Saturday, August 13, 2016

Mad Dogs and Englishmen

... go out in the midday sun.

 Sweet lord, it's hot as hell outside. I felt vaguely guilty that we moored next to one of our mid-size barge units yesterday, and they were busy as hell, getting ready for a year-long contract in the Caribbean, loading stores and spares, overhauling all the engines, renewing lines, etc, etc.  All in the awful new coveralls that my employer is insisting that people wear.

 I went outside, spliced new eyes into a pair of heavy mooring lines that parted while I was away, and was pouring sweat. Beyond taking on a pallet of stores yesterday, that was the extent of what we did while the sun was up. Sun went down, we got some stuff done, but it was hell on productivity.

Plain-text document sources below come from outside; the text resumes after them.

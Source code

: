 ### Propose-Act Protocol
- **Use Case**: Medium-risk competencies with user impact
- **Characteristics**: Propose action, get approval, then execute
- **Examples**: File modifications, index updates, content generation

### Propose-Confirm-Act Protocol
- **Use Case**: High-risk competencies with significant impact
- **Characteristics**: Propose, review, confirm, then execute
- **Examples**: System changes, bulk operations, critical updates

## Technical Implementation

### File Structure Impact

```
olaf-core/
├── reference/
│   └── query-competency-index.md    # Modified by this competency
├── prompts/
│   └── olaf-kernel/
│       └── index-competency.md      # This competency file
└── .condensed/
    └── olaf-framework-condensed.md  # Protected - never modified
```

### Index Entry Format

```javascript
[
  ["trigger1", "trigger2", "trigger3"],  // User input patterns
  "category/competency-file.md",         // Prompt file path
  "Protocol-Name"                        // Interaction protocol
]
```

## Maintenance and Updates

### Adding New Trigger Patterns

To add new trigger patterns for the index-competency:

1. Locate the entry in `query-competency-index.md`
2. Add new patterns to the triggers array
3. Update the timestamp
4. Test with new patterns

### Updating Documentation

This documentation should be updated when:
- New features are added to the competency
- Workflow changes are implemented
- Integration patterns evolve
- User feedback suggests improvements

 Today we were up earlier, but done by 10am. Rinse, repeat, until the heat breaks. I'm swimming in ball soup out there. Walking outside is like walking into a hot wet blanket. After sundown, I'll do something productive, and be thankful that we had this break when we get back to work shortly after.

My marlinespike seamanship skills are rusty. While I can still splice 12-strand single braid line quickly, I made up a monkey's fist for one of our heaving lines, and it took a couple of tries. It's been a while. On the upside, it's something I can make while sitting in the AC at my desk. Once it was done, I treated it by dipping it whole into a gallon can of white paint, submerging it and letting the bubbles come out for about 20 minutes, and once it stopped bubbling, hung it over a trash can to dry. It'll sit there for a day, baking in the sun, then tomorrow hung from a mast to truly dry out over the course of the next week. Dipping it adds weight (I don't like to add a core to my monkey's fists- it's a good way to brain someone if you knock the hat off their head) and makes it more visible in low light.

1 comment:

Anonymous said...

Fire Retardant Clothing sucks! If you have the option get the Nomex. If it gets washed on board it looses the FRP properties.Hot in the summer,cold in the winter.The wind cuts right through FRP outergarments.We used to have a tankerman who offloaded asphalt in cut-off shorts,we called him "The Naked Tankerman"because when the barge would rise,you could only catch a glimpse of him from the waist up. Those days are gone now.